## TASK PROMPT:
Copy all lines containing the string "교환사채" from the records below.

=== STORED DATA ===

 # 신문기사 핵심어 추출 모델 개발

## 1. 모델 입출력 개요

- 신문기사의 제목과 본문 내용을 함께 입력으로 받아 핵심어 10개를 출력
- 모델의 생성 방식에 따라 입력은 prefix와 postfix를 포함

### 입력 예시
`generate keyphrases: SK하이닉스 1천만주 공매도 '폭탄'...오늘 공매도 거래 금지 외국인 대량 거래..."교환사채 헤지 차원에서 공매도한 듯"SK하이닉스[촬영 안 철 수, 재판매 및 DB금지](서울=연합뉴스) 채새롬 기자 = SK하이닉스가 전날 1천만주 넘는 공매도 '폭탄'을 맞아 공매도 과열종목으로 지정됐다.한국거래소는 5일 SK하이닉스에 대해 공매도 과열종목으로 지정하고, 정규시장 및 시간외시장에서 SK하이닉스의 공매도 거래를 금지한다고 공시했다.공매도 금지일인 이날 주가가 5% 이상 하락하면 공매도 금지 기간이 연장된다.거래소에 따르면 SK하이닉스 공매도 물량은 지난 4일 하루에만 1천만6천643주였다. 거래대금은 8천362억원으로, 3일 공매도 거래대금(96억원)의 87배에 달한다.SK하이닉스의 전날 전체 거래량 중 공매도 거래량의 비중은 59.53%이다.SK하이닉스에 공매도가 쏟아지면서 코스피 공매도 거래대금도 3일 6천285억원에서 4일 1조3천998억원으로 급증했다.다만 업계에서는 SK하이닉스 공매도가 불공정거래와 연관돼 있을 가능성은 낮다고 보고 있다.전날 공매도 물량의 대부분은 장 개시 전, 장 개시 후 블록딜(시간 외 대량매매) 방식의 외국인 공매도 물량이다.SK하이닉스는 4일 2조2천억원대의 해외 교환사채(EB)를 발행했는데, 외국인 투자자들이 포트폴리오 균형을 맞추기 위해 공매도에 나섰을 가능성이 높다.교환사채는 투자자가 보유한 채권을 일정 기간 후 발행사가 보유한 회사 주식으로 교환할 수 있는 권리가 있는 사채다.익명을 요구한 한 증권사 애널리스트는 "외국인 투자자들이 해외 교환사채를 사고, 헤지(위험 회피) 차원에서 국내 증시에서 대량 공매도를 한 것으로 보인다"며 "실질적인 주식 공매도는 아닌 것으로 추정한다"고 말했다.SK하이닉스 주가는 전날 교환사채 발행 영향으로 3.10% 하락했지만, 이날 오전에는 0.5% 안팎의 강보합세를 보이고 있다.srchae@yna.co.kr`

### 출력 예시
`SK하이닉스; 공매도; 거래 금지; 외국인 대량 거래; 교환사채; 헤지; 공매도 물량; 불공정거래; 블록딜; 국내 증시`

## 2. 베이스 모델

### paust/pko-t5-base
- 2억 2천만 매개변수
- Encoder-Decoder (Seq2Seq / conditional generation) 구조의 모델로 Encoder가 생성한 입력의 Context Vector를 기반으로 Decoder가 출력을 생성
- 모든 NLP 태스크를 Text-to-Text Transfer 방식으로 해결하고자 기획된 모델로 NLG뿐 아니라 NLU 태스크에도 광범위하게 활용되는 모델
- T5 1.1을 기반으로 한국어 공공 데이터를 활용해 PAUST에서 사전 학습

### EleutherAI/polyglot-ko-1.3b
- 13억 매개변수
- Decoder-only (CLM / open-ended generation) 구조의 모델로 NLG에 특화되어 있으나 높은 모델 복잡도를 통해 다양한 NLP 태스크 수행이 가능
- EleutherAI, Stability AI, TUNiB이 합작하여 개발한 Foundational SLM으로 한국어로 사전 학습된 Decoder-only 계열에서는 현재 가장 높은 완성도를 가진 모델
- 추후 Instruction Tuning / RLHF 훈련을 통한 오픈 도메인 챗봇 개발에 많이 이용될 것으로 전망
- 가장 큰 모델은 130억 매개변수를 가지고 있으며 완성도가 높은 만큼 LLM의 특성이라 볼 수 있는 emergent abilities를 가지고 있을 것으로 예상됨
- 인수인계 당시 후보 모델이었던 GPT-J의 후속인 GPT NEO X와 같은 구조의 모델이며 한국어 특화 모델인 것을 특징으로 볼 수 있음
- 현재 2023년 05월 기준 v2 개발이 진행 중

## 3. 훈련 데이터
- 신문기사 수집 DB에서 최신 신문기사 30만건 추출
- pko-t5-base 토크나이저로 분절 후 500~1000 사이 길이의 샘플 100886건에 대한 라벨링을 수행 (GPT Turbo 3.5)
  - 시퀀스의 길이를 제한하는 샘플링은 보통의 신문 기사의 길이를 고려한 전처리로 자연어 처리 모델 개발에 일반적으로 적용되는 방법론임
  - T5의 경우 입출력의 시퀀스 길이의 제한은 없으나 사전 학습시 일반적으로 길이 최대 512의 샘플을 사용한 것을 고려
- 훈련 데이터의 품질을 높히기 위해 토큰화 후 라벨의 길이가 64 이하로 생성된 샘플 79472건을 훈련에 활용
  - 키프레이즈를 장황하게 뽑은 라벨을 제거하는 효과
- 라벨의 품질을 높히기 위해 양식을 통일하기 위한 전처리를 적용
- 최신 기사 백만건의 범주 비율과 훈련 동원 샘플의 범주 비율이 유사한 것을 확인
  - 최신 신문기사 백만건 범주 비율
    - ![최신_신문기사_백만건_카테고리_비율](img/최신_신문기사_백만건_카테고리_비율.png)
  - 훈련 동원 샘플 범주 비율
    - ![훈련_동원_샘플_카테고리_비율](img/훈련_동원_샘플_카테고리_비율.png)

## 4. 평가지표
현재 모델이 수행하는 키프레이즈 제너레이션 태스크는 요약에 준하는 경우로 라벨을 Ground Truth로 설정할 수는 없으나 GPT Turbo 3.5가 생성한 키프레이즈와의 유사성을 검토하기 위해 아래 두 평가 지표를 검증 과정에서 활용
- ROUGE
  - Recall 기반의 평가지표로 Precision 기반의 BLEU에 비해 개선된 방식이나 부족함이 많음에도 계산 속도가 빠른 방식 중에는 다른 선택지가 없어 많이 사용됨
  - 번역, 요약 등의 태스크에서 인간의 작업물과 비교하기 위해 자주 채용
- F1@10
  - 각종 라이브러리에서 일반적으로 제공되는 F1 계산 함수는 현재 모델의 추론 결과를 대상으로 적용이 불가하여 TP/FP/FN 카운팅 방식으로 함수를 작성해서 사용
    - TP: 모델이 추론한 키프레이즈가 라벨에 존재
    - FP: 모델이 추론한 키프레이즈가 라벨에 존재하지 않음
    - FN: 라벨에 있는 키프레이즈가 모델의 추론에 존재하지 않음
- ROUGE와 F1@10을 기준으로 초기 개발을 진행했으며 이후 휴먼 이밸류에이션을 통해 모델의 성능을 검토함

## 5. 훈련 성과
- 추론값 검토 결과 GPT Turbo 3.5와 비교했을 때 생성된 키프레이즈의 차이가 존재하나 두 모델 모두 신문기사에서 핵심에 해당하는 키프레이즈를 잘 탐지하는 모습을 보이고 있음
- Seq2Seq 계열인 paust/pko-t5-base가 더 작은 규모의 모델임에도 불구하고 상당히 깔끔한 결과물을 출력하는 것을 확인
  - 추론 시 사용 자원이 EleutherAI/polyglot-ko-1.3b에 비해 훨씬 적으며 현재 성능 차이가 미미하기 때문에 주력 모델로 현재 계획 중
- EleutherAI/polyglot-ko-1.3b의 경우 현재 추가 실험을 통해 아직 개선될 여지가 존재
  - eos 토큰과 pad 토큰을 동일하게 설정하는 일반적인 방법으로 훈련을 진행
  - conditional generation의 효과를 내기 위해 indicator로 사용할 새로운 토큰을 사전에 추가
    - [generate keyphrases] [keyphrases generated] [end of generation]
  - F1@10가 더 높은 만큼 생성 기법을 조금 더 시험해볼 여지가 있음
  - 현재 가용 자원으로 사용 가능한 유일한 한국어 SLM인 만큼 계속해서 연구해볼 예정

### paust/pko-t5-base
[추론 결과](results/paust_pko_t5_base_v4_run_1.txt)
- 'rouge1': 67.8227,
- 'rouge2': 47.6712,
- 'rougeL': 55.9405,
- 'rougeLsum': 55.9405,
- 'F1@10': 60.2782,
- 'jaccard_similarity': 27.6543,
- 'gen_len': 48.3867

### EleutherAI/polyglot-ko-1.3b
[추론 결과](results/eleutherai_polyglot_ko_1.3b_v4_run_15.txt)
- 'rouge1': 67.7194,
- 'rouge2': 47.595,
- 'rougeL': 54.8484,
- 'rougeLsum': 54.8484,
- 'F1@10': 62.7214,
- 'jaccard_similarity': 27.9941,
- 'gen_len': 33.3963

===

## YOUR RESPONSE:
`generate keyphrases: SK하이닉스 1천만주 공매도 '폭탄'...오늘 공매도 거래 금지 외국인 대량 거래..."교환사채 헤지 차원에서 공매도한 듯"SK하이닉스[촬영 안 철 수, 재판매 및 DB금지](서울=연합뉴스) 채새롬 기자 = SK하이닉스가 전날 1천만주 넘는 공매도 '폭탄'을 맞아 공매도 과열종목으로 지정됐다.한국거래소는 5일 SK하이닉스에 대해 공매도 과열종목으로 지정하고, 정규시장 및 시간외시장에서 SK하이닉스의 공매도 거래를 금지한다고 공시했다.공매도 금지일인 이날 주가가 5% 이상 하락하면 공매도 금지 기간이 연장된다.거래소에 따르면 SK하이닉스 공매도 물량은 지난 4일 하루에만 1천만6천643주였다. 거래대금은 8천362억원으로, 3일 공매도 거래대금(96억원)의 87배에 달한다.SK하이닉스의 전날 전체 거래량 중 공매도 거래량의 비중은 59.53%이다.SK하이닉스에 공매도가 쏟아지면서 코스피 공매도 거래대금도 3일 6천285억원에서 4일 1조3천998억원으로 급증했다.다만 업계에서는 SK하이닉스 공매도가 불공정거래와 연관돼 있을 가능성은 낮다고 보고 있다.전날 공매도 물량의 대부분은 장 개시 전, 장 개시 후 블록딜(시간 외 대량매매) 방식의 외국인 공매도 물량이다.SK하이닉스는 4일 2조2천억원대의 해외 교환사채(EB)를 발행했는데, 외국인 투자자들이 포트폴리오 균형을 맞추기 위해 공매도에 나섰을 가능성이 높다.교환사채는 투자자가 보유한 채권을 일정 기간 후 발행사가 보유한 회사 주식으로 교환할 수 있는 권리가 있는 사채다.익명을 요구한 한 증권사 애널리스트는 "외국인 투자자들이 해외 교환사채를 사고, 헤지(위험 회피) 차원에서 국내 증시에서 대량 공매도를 한 것으로 보인다"며 "실질적인 주식 공매도는 아닌 것으로 추정한다"고 말했다.SK하이닉스 주가는 전날 교환사채 발행 영향으로 3.10% 하락했지만, 이날 오전에는 0.5% 안팎의 강보합세를 보이고 있다.srchae@yna.co.kr`
`SK하이닉스; 공매도; 거래 금지; 외국인 대량 거래; 교환사채; 헤지; 공매도 물량; 불공정거래; 블록딜; 국내 증시`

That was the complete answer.